L’entrata in scena di John Kennedy
Tra i momenti più controversi del film, sicuramente tra quelli che verranno maggiormente criticati, c’è l’esplicita scena a sfondo sessuale tra Marilyn e John Kennedy, in cui la donna viene trasportata quasi di peso nella camera d’albergo del presidente. Una sequenza che colpisce particolarmente, ma che lascia un po’ insoddisfatti per il ruolo veramente marginale in cui viene relegato l’affaire con i Kennedy, che nel film viene rappresentato come l’ultimo colpo di grazia (insieme all’ennesimo aborto) subito dalla donna, che morirà di lì a poco.

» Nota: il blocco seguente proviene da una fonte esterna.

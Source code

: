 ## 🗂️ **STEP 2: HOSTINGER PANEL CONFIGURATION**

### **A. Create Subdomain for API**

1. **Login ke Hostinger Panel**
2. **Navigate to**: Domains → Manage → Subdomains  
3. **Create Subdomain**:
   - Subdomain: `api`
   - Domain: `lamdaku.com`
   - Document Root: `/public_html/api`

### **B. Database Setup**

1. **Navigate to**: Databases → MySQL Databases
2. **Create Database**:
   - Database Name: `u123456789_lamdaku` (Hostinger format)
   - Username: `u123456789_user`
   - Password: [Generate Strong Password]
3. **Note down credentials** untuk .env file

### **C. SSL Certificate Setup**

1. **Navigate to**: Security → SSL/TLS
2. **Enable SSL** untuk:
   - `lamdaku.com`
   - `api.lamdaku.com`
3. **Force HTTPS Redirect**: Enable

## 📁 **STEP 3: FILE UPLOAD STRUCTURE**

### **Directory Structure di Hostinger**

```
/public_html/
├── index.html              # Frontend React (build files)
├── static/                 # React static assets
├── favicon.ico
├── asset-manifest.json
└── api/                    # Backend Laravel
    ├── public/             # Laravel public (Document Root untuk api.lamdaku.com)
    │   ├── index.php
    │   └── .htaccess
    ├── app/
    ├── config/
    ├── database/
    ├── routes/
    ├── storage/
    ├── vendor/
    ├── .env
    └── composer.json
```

È in questa quarta relazione “amorosa” che scopriamo un’ulteriore identità data a Marilyn dagli uomini della sua vita, ossia la mancanza stessa di un’identità, non è più né Marilyn né Norma Jeane, ma un “pezzo di carne” (come lei stessa si definisce) che viene portato di peso in una stanza d’hotel.
Il cast: Ana de Armas camaleontica
Ana de Armas risplende nel ruolo di Marilyn Monroe, diventando un tutt’uno con la diva e dando umanità e spessore a Norma Jeane: l’attrice cubana adotta le movenze e il tono di voce di Marilyn, ne assorbe i manierismi e dà vita a tutto quello che Marilyn era dentro e fuori lo schermo, trasformandosi in lei ma senza farsi mai sovrastare completamente.

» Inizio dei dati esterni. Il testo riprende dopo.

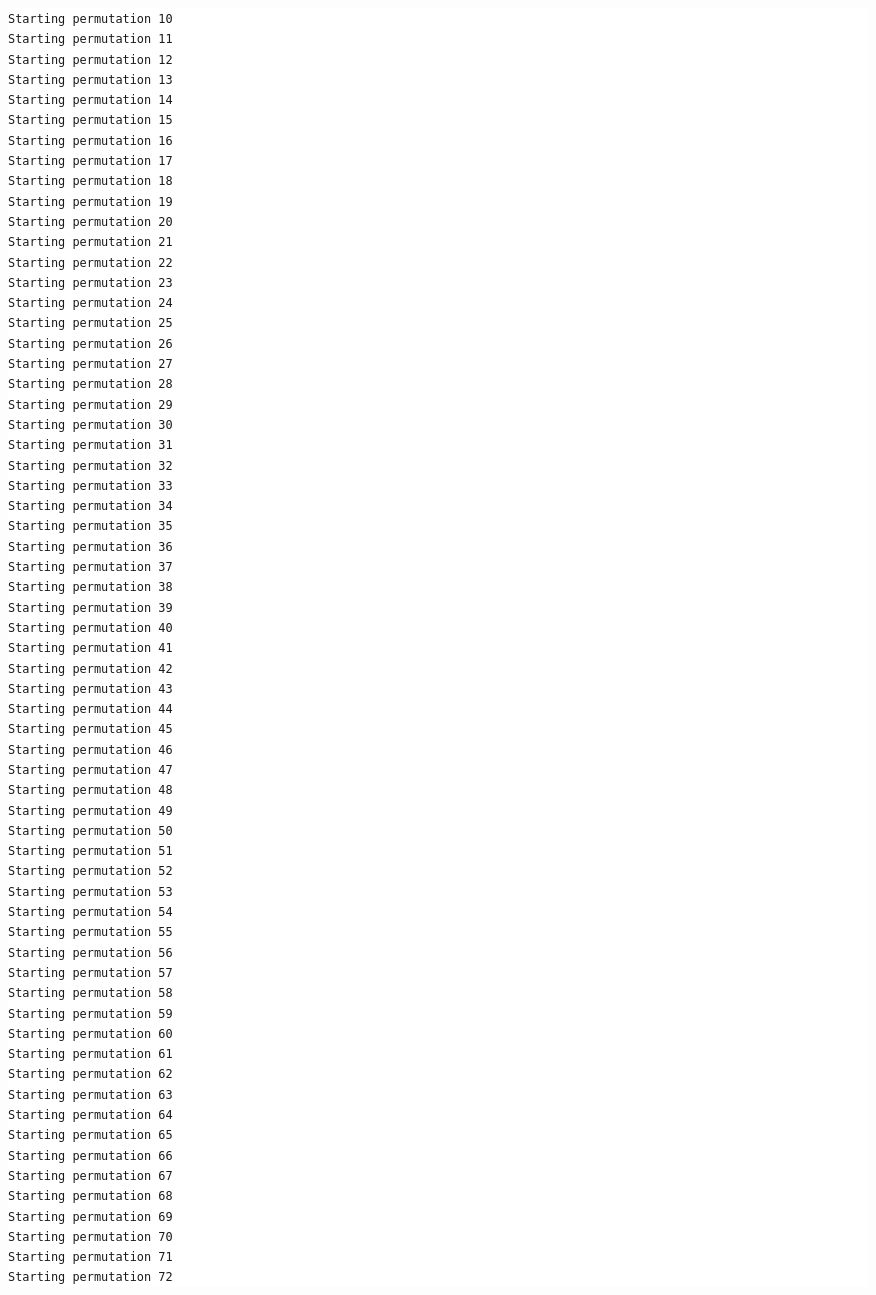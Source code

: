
 ```
Starting permutation 10
Starting permutation 11
Starting permutation 12
Starting permutation 13
Starting permutation 14
Starting permutation 15
Starting permutation 16
Starting permutation 17
Starting permutation 18
Starting permutation 19
Starting permutation 20
Starting permutation 21
Starting permutation 22
Starting permutation 23
Starting permutation 24
Starting permutation 25
Starting permutation 26
Starting permutation 27
Starting permutation 28
Starting permutation 29
Starting permutation 30
Starting permutation 31
Starting permutation 32
Starting permutation 33
Starting permutation 34
Starting permutation 35
Starting permutation 36
Starting permutation 37
Starting permutation 38
Starting permutation 39
Starting permutation 40
Starting permutation 41
Starting permutation 42
Starting permutation 43
Starting permutation 44
Starting permutation 45
Starting permutation 46
Starting permutation 47
Starting permutation 48
Starting permutation 49
Starting permutation 50
Starting permutation 51
Starting permutation 52
Starting permutation 53
Starting permutation 54
Starting permutation 55
Starting permutation 56
Starting permutation 57
Starting permutation 58
Starting permutation 59
Starting permutation 60
Starting permutation 61
Starting permutation 62
Starting permutation 63
Starting permutation 64
Starting permutation 65
Starting permutation 66
Starting permutation 67
Starting permutation 68
Starting permutation 69
Starting permutation 70
Starting permutation 71
Starting permutation 72
```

Il resto del cast, seppur validissimo – in particolare Julianne Nicholson nel ruolo della madre Gladys Pearl Baker e Adrien Brody in quello di Arthur Miller – finisce per essere schiacciato dalla magnetica presenza della de Armas. L’attrice riporta in vita un personaggio che nel nostro immaginario non morirà mai, ma della cui morte, come spettatori – quelli di oggi come quelli di allora -, veniamo ritenuti responsabili, mentre osserviamo passivamente la tragedia di una donna che è stata costretta nel ruolo di oggetto del desiderio, e che per questo ha finito per perdere se stessa.
La recensione in breve
La tragica esistenza di Marilyn Monroe prende vita nel film di Andrew Dominik, ricco di sequenze dall'impressionante potenza visiva. La doppia identità della donna, che è al tempo stesso Norma Jeane e Marilyn Monroe, viene portata su schermo da una splendida e camaleontica Ana De Armas.